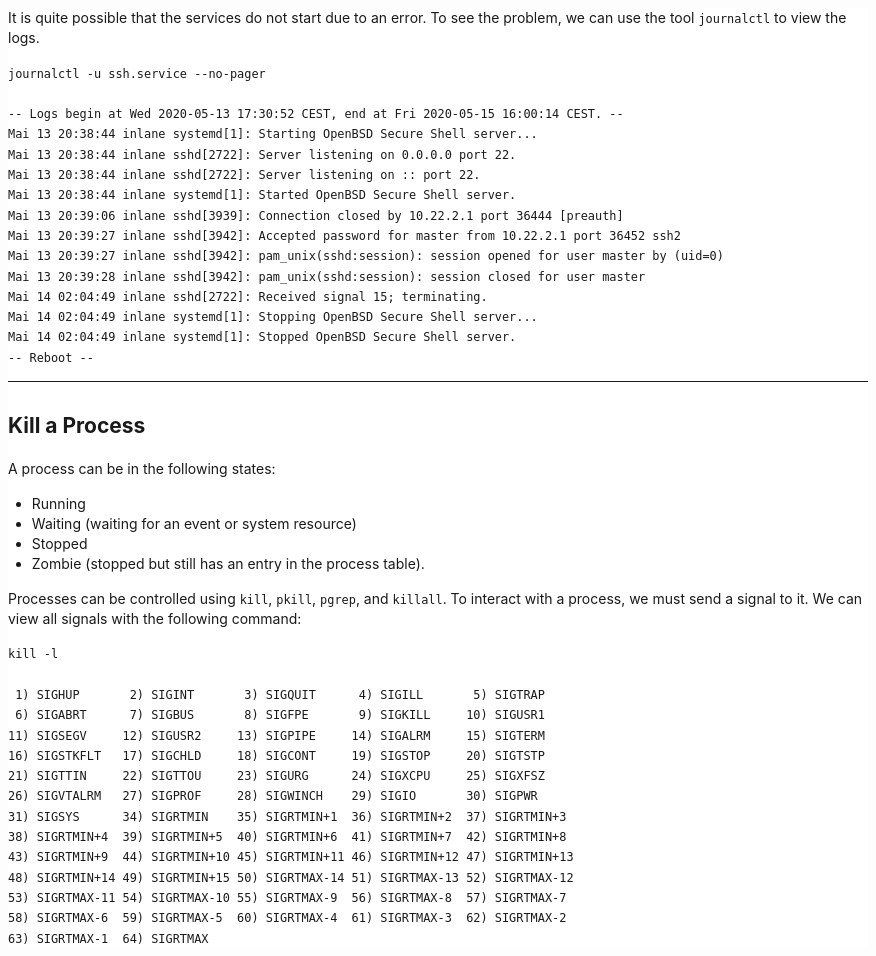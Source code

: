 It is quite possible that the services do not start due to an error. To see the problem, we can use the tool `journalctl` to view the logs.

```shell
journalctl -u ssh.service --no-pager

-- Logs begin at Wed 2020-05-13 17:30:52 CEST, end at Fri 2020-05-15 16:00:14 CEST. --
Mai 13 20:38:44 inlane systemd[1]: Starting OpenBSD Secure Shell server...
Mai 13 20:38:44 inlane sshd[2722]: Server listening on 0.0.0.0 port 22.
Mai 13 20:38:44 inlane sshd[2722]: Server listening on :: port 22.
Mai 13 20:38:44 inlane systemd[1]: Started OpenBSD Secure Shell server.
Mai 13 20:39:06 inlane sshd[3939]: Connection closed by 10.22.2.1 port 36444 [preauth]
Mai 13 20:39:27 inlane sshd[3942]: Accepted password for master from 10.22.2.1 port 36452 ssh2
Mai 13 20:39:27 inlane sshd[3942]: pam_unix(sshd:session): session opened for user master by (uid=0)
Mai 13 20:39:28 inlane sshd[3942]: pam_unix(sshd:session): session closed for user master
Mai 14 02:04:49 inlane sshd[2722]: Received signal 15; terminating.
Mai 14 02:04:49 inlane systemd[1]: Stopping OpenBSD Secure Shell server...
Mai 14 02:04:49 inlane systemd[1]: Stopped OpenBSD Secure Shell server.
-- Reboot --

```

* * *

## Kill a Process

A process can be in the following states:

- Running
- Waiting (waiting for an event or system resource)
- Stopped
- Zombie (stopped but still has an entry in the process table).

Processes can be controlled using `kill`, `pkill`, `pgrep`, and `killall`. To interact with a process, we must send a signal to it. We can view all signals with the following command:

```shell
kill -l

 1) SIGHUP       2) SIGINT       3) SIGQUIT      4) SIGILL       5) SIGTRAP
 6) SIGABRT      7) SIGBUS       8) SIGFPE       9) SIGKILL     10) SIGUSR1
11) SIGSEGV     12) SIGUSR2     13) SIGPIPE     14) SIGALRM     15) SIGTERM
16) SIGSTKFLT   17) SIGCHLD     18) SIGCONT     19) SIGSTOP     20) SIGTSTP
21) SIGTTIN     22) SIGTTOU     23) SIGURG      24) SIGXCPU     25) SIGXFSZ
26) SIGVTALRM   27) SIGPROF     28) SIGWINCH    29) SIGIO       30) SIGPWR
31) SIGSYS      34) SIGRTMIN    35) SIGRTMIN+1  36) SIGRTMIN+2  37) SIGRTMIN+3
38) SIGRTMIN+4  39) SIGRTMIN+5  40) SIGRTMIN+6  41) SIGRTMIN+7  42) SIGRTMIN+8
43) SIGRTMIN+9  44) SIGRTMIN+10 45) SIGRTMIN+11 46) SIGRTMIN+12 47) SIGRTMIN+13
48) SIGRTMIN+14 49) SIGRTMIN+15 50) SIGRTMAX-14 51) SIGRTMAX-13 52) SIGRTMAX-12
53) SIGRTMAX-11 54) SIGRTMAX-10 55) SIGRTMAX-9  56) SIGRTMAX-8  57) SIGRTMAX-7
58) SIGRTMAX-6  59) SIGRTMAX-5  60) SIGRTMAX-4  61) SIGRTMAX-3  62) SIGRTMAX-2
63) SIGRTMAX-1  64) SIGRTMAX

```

...

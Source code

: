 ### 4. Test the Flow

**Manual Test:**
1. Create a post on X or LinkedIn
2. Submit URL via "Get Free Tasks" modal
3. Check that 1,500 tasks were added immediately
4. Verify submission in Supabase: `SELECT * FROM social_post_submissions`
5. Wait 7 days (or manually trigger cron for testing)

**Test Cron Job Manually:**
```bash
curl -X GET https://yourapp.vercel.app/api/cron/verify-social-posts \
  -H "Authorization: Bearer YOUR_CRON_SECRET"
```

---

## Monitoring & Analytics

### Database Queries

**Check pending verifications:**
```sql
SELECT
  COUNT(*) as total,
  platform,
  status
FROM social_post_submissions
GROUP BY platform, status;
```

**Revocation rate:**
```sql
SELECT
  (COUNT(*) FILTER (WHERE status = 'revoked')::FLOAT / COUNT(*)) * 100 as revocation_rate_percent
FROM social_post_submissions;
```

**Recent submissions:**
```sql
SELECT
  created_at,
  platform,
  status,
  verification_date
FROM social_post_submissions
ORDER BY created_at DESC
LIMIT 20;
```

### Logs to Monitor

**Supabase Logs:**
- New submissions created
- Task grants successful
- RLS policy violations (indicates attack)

INSTRUCTIONS TO FOLLOW: Beginning with the line containing "2. Submit URL" in the material above, copy every line exactly until you have copied the line containing "- RLS policy violations (indicates attack)".

TASK ANSWER:
2. Submit URL via "Get Free Tasks" modal
3. Check that 1,500 tasks were added immediately
4. Verify submission in Supabase: `SELECT * FROM social_post_submissions`
5. Wait 7 days (or manually trigger cron for testing)

**Test Cron Job Manually:**
```bash
curl -X GET https://yourapp.vercel.app/api/cron/verify-social-posts \
  -H "Authorization: Bearer YOUR_CRON_SECRET"
```

---

## Monitoring & Analytics

### Database Queries

**Check pending verifications:**
```sql
SELECT
  COUNT(*) as total,
  platform,
  status
FROM social_post_submissions
GROUP BY platform, status;
```

**Revocation rate:**
```sql
SELECT
  (COUNT(*) FILTER (WHERE status = 'revoked')::FLOAT / COUNT(*)) * 100 as revocation_rate_percent
FROM social_post_submissions;
```

**Recent submissions:**
```sql
SELECT
  created_at,
  platform,
  status,
  verification_date
FROM social_post_submissions
ORDER BY created_at DESC
LIMIT 20;
```

### Logs to Monitor

**Supabase Logs:**
- New submissions created
- Task grants successful
- RLS policy violations (indicates attack)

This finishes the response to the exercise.